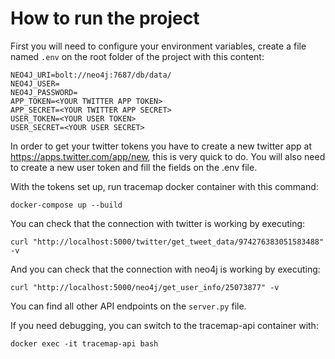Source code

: # How to run the project

First you will need to configure your environment variables, create a file named `.env` on the root folder of the project with this content:

```
NEO4J_URI=bolt://neo4j:7687/db/data/
NEO4J_USER=
NEO4J_PASSWORD=
APP_TOKEN=<YOUR TWITTER APP TOKEN>
APP_SECRET=<YOUR TWITTER APP SECRET>
USER_TOKEN=<YOUR USER TOKEN>
USER_SECRET=<YOUR USER SECRET>
```

In order to get your twitter tokens you have to create a new twitter app at https://apps.twitter.com/app/new, this is very quick to do. You will also need to create a new user token and fill the fields on the .env file.

With the tokens set up, run tracemap docker container with this command:

```
docker-compose up --build
```

You can check that the connection with twitter is working by executing:

```
curl "http://localhost:5000/twitter/get_tweet_data/974276383051583488" -v
```

And you can check that the connection with neo4j is working by executing:

```
curl "http://localhost:5000/neo4j/get_user_info/25073877" -v
```

You can find all other API endpoints on the `server.py` file.

If you need debugging, you can switch to the tracemap-api container with:

```
docker exec -it tracemap-api bash
```
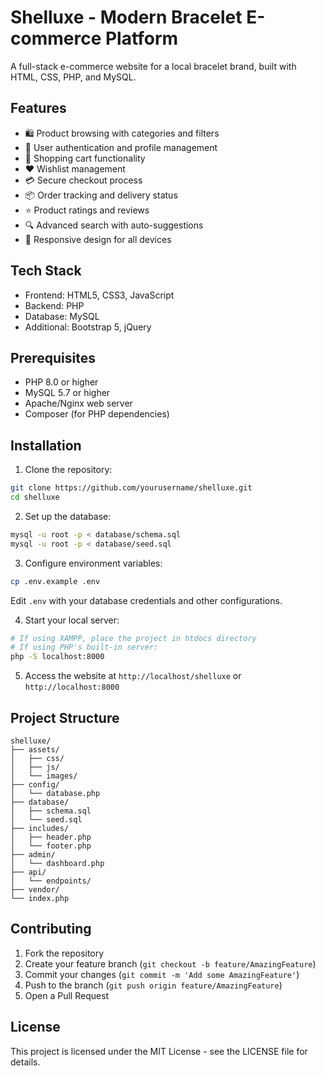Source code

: # Shelluxe - Modern Bracelet E-commerce Platform

A full-stack e-commerce website for a local bracelet brand, built with HTML, CSS, PHP, and MySQL.

## Features

- 🛍️ Product browsing with categories and filters
- 👤 User authentication and profile management
- 🛒 Shopping cart functionality
- ❤️ Wishlist management
- 💳 Secure checkout process
- 📦 Order tracking and delivery status
- ⭐ Product ratings and reviews
- 🔍 Advanced search with auto-suggestions
- 📱 Responsive design for all devices

## Tech Stack

- Frontend: HTML5, CSS3, JavaScript
- Backend: PHP
- Database: MySQL
- Additional: Bootstrap 5, jQuery

## Prerequisites

- PHP 8.0 or higher
- MySQL 5.7 or higher
- Apache/Nginx web server
- Composer (for PHP dependencies)

## Installation

1. Clone the repository:
```bash
git clone https://github.com/yourusername/shelluxe.git
cd shelluxe
```

2. Set up the database:
```bash
mysql -u root -p < database/schema.sql
mysql -u root -p < database/seed.sql
```

3. Configure environment variables:
```bash
cp .env.example .env
```
Edit `.env` with your database credentials and other configurations.

4. Start your local server:
```bash
# If using XAMPP, place the project in htdocs directory
# If using PHP's built-in server:
php -S localhost:8000
```

5. Access the website at `http://localhost/shelluxe` or `http://localhost:8000`

## Project Structure

```
shelluxe/
├── assets/
│   ├── css/
│   ├── js/
│   └── images/
├── config/
│   └── database.php
├── database/
│   ├── schema.sql
│   └── seed.sql
├── includes/
│   ├── header.php
│   └── footer.php
├── admin/
│   └── dashboard.php
├── api/
│   └── endpoints/
├── vendor/
└── index.php
```

## Contributing

1. Fork the repository
2. Create your feature branch (`git checkout -b feature/AmazingFeature`)
3. Commit your changes (`git commit -m 'Add some AmazingFeature'`)
4. Push to the branch (`git push origin feature/AmazingFeature`)
5. Open a Pull Request

## License

This project is licensed under the MIT License - see the LICENSE file for details. 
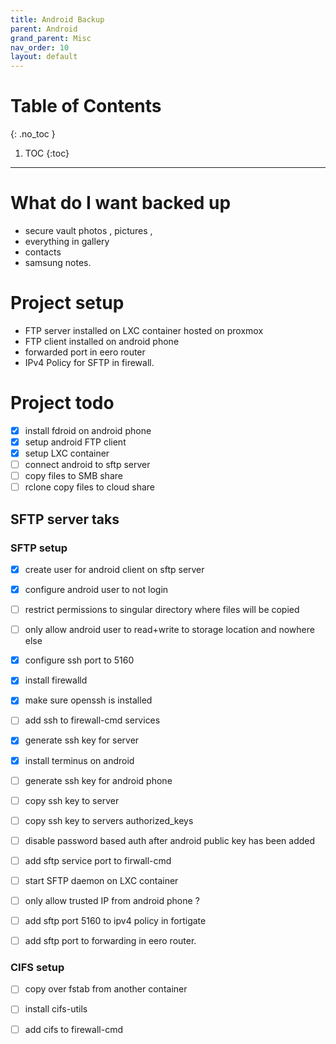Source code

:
 ```yaml
---
title: Android Backup
parent: Android
grand_parent: Misc
nav_order: 10
layout: default
---
```

# Table of Contents 
{: .no_toc }

1. TOC 
{:toc}

---


# What do I want backed up 

- secure vault photos , pictures , 
- everything in gallery
- contacts 
- samsung notes.  


# Project setup 

- FTP server installed on LXC container hosted on proxmox 
- FTP client installed on android phone 
- forwarded port in eero router 
- IPv4 Policy for SFTP in firewall. 


# Project todo 

- [x] install fdroid on android phone 
- [x] setup android FTP client 
- [x] setup LXC container 
- [ ] connect android to sftp server 
- [ ] copy files to SMB share 
- [ ] rclone copy files to cloud share

## SFTP server taks   

### SFTP setup 

- [x] create user for android client on sftp server 
- [x] configure android user to not login
- [ ] restrict permissions to singular directory where files will be copied 
- [ ] only allow android user to read+write to storage location and nowhere else 
- [x] configure ssh port to 5160 
- [x] install firewalld  
- [x] make sure openssh is installed 
- [ ] add ssh to firewall-cmd services 
- [x] generate ssh key for server
- [x] install terminus on android 
- [ ] generate ssh key for android phone 
- [ ] copy ssh key to server

- [ ] copy ssh key to servers authorized_keys 
- [ ] disable password based auth after android public key has been added 
- [ ] add sftp service port to firwall-cmd 
- [ ] start SFTP daemon on LXC container
- [ ] only allow trusted IP from android phone ?
- [ ] add sftp port 5160 to ipv4 policy in fortigate 
- [ ] add sftp port to forwarding in eero router.  

### CIFS setup 
- [ ] copy over fstab from another container
- [ ] install cifs-utils 
- [ ] add cifs to firewall-cmd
■ ■ ■
> [PROBLEM DESCRIPTION]
Only the lines containing the string "directory" are needed; pull them out of the records.

> [RESPONSE BELOW]
# If using XAMPP, place the project in htdocs directory
- [ ] restrict permissions to singular directory where files will be copied 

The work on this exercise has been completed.